PS. What do you think?

Attention to those who read this in the future, nothing that is written below works. Are just a discussion.

@pawanrawal In addition to that I was thinking of something more "optional", like this conversation with a user https://dgraph.slack.com/archives/C13LH03RR/p1570556249210700?thread_ts=1570520340.199700&cid=C13LH03RR

This could be supported instead of what I proposed above in the issue.

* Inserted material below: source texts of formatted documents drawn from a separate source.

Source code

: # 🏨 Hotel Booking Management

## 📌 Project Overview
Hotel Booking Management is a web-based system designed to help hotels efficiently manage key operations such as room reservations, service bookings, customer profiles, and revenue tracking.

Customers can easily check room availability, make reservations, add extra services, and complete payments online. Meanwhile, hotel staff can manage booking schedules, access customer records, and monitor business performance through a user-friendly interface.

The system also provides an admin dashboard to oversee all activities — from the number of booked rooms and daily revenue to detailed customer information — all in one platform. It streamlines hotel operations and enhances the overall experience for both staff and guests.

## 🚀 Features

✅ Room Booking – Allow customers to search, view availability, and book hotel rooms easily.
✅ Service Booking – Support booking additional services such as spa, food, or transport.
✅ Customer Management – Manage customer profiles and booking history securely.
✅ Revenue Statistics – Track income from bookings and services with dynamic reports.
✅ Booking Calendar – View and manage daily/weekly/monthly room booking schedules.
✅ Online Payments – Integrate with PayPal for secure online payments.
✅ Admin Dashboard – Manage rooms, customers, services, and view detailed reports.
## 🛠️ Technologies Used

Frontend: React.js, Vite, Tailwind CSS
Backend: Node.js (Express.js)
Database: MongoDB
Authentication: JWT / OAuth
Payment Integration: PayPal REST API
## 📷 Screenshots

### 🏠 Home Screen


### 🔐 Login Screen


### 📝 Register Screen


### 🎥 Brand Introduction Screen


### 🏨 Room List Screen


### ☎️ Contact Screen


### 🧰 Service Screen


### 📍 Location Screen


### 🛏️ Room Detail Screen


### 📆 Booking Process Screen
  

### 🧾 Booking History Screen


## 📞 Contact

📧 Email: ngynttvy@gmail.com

However, it would be interesting to extend to all mutations (not just upserts) as well, making the mutations "GraphQL like" once for all*.

In this case, the user could choose if he wanna in the response all of it, part of it or something else.

e.g:

upsert {
  query {
    USER as var(func: eq(sha256, "abc")) {
    found as count(uid)
   }
  }
  mutation @if(eq(len(u), 0)) {
    set {
      uid(USER) <sha256> "abc" .
      uid(USER) <dgraph.type> "File" .
    }
  }
  return query {
  # The user can return as many blocks he needs.
  # This would be optional, If the user does not type "return query", then will return only the information we return todays.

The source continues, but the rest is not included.